▶ **TRY IT**
Leave the images out, and copy each of the records below exactly.

▶ **Records from a data source**
****************************************

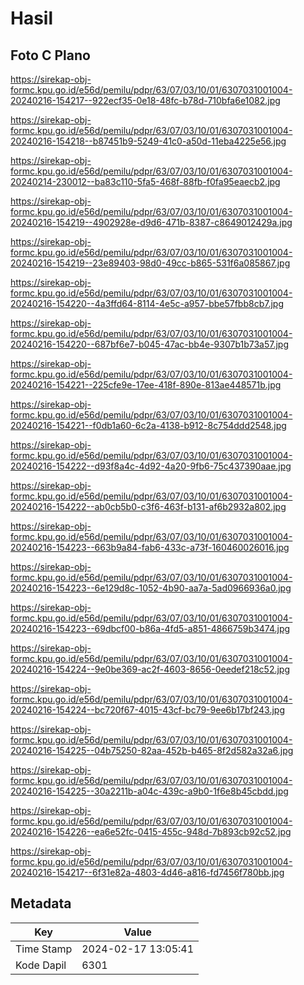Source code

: # Hasil

## Foto C Plano

https://sirekap-obj-formc.kpu.go.id/e56d/pemilu/pdpr/63/07/03/10/01/6307031001004-20240216-154217--922ecf35-0e18-48fc-b78d-710bfa6e1082.jpg

https://sirekap-obj-formc.kpu.go.id/e56d/pemilu/pdpr/63/07/03/10/01/6307031001004-20240216-154218--b87451b9-5249-41c0-a50d-11eba4225e56.jpg

https://sirekap-obj-formc.kpu.go.id/e56d/pemilu/pdpr/63/07/03/10/01/6307031001004-20240214-230012--ba83c110-5fa5-468f-88fb-f0fa95eaecb2.jpg

https://sirekap-obj-formc.kpu.go.id/e56d/pemilu/pdpr/63/07/03/10/01/6307031001004-20240216-154219--4902928e-d9d6-471b-8387-c8649012429a.jpg

https://sirekap-obj-formc.kpu.go.id/e56d/pemilu/pdpr/63/07/03/10/01/6307031001004-20240216-154219--23e89403-98d0-49cc-b865-531f6a085867.jpg

https://sirekap-obj-formc.kpu.go.id/e56d/pemilu/pdpr/63/07/03/10/01/6307031001004-20240216-154220--4a3ffd64-8114-4e5c-a957-bbe57fbb8cb7.jpg

https://sirekap-obj-formc.kpu.go.id/e56d/pemilu/pdpr/63/07/03/10/01/6307031001004-20240216-154220--687bf6e7-b045-47ac-bb4e-9307b1b73a57.jpg

https://sirekap-obj-formc.kpu.go.id/e56d/pemilu/pdpr/63/07/03/10/01/6307031001004-20240216-154221--225cfe9e-17ee-418f-890e-813ae448571b.jpg

https://sirekap-obj-formc.kpu.go.id/e56d/pemilu/pdpr/63/07/03/10/01/6307031001004-20240216-154221--f0db1a60-6c2a-4138-b912-8c754ddd2548.jpg

https://sirekap-obj-formc.kpu.go.id/e56d/pemilu/pdpr/63/07/03/10/01/6307031001004-20240216-154222--d93f8a4c-4d92-4a20-9fb6-75c437390aae.jpg

https://sirekap-obj-formc.kpu.go.id/e56d/pemilu/pdpr/63/07/03/10/01/6307031001004-20240216-154222--ab0cb5b0-c3f6-463f-b131-af6b2932a802.jpg

https://sirekap-obj-formc.kpu.go.id/e56d/pemilu/pdpr/63/07/03/10/01/6307031001004-20240216-154223--663b9a84-fab6-433c-a73f-160460026016.jpg

https://sirekap-obj-formc.kpu.go.id/e56d/pemilu/pdpr/63/07/03/10/01/6307031001004-20240216-154223--6e129d8c-1052-4b90-aa7a-5ad0966936a0.jpg

https://sirekap-obj-formc.kpu.go.id/e56d/pemilu/pdpr/63/07/03/10/01/6307031001004-20240216-154223--69dbcf00-b86a-4fd5-a851-4866759b3474.jpg

https://sirekap-obj-formc.kpu.go.id/e56d/pemilu/pdpr/63/07/03/10/01/6307031001004-20240216-154224--9e0be369-ac2f-4603-8656-0eedef218c52.jpg

https://sirekap-obj-formc.kpu.go.id/e56d/pemilu/pdpr/63/07/03/10/01/6307031001004-20240216-154224--bc720f67-4015-43cf-bc79-9ee6b17bf243.jpg

https://sirekap-obj-formc.kpu.go.id/e56d/pemilu/pdpr/63/07/03/10/01/6307031001004-20240216-154225--04b75250-82aa-452b-b465-8f2d582a32a6.jpg

https://sirekap-obj-formc.kpu.go.id/e56d/pemilu/pdpr/63/07/03/10/01/6307031001004-20240216-154225--30a2211b-a04c-439c-a9b0-1f6e8b45cbdd.jpg

https://sirekap-obj-formc.kpu.go.id/e56d/pemilu/pdpr/63/07/03/10/01/6307031001004-20240216-154226--ea6e52fc-0415-455c-948d-7b893cb92c52.jpg

https://sirekap-obj-formc.kpu.go.id/e56d/pemilu/pdpr/63/07/03/10/01/6307031001004-20240216-154217--6f31e82a-4803-4d46-a816-fd7456f780bb.jpg


## Metadata

| Key        | Value               |
| ---------- | ------------------- |
| Time Stamp | 2024-02-17 13:05:41 |
| Kode Dapil | 6301                |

****************************************

▶ **SOLUTION TO THIS TASK**
Source code

: # Hasil

## Foto C Plano

https://sirekap-obj-formc.kpu.go.id/e56d/pemilu/pdpr/63/07/03/10/01/6307031001004-20240216-154217--922ecf35-0e18-48fc-b78d-710bfa6e1082.jpg

https://sirekap-obj-formc.kpu.go.id/e56d/pemilu/pdpr/63/07/03/10/01/6307031001004-20240216-154218--b87451b9-5249-41c0-a50d-11eba4225e56.jpg

https://sirekap-obj-formc.kpu.go.id/e56d/pemilu/pdpr/63/07/03/10/01/6307031001004-20240214-230012--ba83c110-5fa5-468f-88fb-f0fa95eaecb2.jpg

https://sirekap-obj-formc.kpu.go.id/e56d/pemilu/pdpr/63/07/03/10/01/6307031001004-20240216-154219--4902928e-d9d6-471b-8387-c8649012429a.jpg

https://sirekap-obj-formc.kpu.go.id/e56d/pemilu/pdpr/63/07/03/10/01/6307031001004-20240216-154219--23e89403-98d0-49cc-b865-531f6a085867.jpg

https://sirekap-obj-formc.kpu.go.id/e56d/pemilu/pdpr/63/07/03/10/01/6307031001004-20240216-154220--4a3ffd64-8114-4e5c-a957-bbe57fbb8cb7.jpg

https://sirekap-obj-formc.kpu.go.id/e56d/pemilu/pdpr/63/07/03/10/01/6307031001004-20240216-154220--687bf6e7-b045-47ac-bb4e-9307b1b73a57.jpg

https://sirekap-obj-formc.kpu.go.id/e56d/pemilu/pdpr/63/07/03/10/01/6307031001004-20240216-154221--225cfe9e-17ee-418f-890e-813ae448571b.jpg

https://sirekap-obj-formc.kpu.go.id/e56d/pemilu/pdpr/63/07/03/10/01/6307031001004-20240216-154221--f0db1a60-6c2a-4138-b912-8c754ddd2548.jpg

https://sirekap-obj-formc.kpu.go.id/e56d/pemilu/pdpr/63/07/03/10/01/6307031001004-20240216-154222--d93f8a4c-4d92-4a20-9fb6-75c437390aae.jpg

https://sirekap-obj-formc.kpu.go.id/e56d/pemilu/pdpr/63/07/03/10/01/6307031001004-20240216-154222--ab0cb5b0-c3f6-463f-b131-af6b2932a802.jpg

https://sirekap-obj-formc.kpu.go.id/e56d/pemilu/pdpr/63/07/03/10/01/6307031001004-20240216-154223--663b9a84-fab6-433c-a73f-160460026016.jpg

https://sirekap-obj-formc.kpu.go.id/e56d/pemilu/pdpr/63/07/03/10/01/6307031001004-20240216-154223--6e129d8c-1052-4b90-aa7a-5ad0966936a0.jpg

https://sirekap-obj-formc.kpu.go.id/e56d/pemilu/pdpr/63/07/03/10/01/6307031001004-20240216-154223--69dbcf00-b86a-4fd5-a851-4866759b3474.jpg

https://sirekap-obj-formc.kpu.go.id/e56d/pemilu/pdpr/63/07/03/10/01/6307031001004-20240216-154224--9e0be369-ac2f-4603-8656-0eedef218c52.jpg

https://sirekap-obj-formc.kpu.go.id/e56d/pemilu/pdpr/63/07/03/10/01/6307031001004-20240216-154224--bc720f67-4015-43cf-bc79-9ee6b17bf243.jpg

https://sirekap-obj-formc.kpu.go.id/e56d/pemilu/pdpr/63/07/03/10/01/6307031001004-20240216-154225--04b75250-82aa-452b-b465-8f2d582a32a6.jpg

https://sirekap-obj-formc.kpu.go.id/e56d/pemilu/pdpr/63/07/03/10/01/6307031001004-20240216-154225--30a2211b-a04c-439c-a9b0-1f6e8b45cbdd.jpg

https://sirekap-obj-formc.kpu.go.id/e56d/pemilu/pdpr/63/07/03/10/01/6307031001004-20240216-154226--ea6e52fc-0415-455c-948d-7b893cb92c52.jpg

https://sirekap-obj-formc.kpu.go.id/e56d/pemilu/pdpr/63/07/03/10/01/6307031001004-20240216-154217--6f31e82a-4803-4d46-a816-fd7456f780bb.jpg


## Metadata

| Key        | Value               |
| ---------- | ------------------- |
| Time Stamp | 2024-02-17 13:05:41 |
| Kode Dapil | 6301                |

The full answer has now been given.